[Material provided]
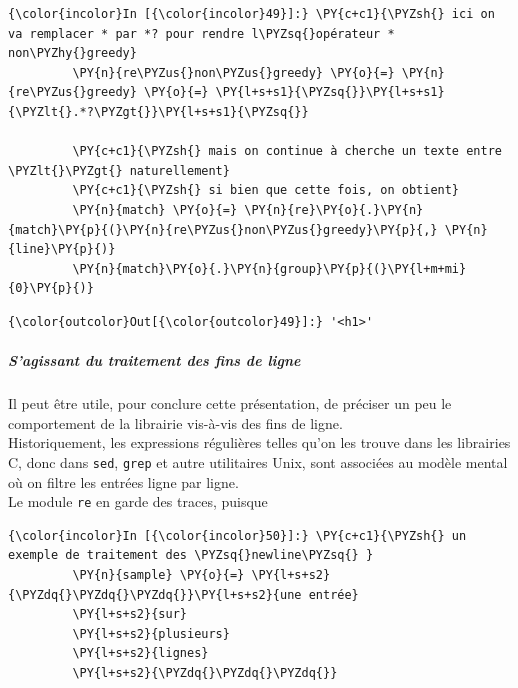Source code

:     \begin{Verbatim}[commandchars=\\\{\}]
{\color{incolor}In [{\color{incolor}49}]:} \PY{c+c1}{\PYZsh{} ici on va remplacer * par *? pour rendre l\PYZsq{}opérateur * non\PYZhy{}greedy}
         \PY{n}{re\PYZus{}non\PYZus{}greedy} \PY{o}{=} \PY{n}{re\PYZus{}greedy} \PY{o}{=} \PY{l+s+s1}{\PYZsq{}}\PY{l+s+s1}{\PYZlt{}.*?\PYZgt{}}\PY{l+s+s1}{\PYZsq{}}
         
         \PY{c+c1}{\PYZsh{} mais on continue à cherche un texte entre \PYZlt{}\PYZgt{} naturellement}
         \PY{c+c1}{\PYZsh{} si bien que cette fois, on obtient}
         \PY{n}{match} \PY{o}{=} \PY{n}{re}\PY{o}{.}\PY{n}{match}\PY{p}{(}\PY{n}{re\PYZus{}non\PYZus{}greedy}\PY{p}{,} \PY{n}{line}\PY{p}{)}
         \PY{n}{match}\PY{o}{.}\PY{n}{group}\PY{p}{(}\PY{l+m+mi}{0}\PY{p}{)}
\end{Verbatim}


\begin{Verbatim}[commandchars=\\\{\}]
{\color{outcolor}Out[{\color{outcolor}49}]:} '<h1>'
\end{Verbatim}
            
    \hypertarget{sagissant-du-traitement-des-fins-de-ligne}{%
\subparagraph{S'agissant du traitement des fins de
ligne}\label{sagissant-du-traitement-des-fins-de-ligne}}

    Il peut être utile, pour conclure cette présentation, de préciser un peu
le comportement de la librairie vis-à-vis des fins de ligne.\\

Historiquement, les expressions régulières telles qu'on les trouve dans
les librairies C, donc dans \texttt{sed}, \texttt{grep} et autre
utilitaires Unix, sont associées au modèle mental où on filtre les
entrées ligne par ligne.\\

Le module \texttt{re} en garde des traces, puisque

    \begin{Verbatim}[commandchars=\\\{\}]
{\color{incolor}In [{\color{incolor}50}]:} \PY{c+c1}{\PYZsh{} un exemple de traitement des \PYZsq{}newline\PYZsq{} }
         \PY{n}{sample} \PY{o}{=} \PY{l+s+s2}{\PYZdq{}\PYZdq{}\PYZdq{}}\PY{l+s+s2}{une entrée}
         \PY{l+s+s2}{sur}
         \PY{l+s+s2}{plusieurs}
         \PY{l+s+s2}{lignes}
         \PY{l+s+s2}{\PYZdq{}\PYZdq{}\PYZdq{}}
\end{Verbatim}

==

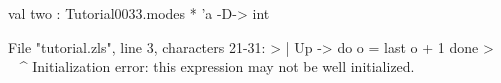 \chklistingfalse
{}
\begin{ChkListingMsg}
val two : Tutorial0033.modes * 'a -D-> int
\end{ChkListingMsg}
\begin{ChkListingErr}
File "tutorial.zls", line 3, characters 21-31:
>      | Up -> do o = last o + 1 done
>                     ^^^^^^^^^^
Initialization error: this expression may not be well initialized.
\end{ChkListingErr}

[Exercise goal] Give back, exactly and without pictures, the stretch of the records above from the line containing "Source code" through the line containing "on va remplacer", with both end lines included.

[Answer box]
Source code

:     \begin{Verbatim}[commandchars=\\\{\}]
{\color{incolor}In [{\color{incolor}49}]:} \PY{c+c1}{\PYZsh{} ici on va remplacer * par *? pour rendre l\PYZsq{}opérateur * non\PYZhy{}greedy}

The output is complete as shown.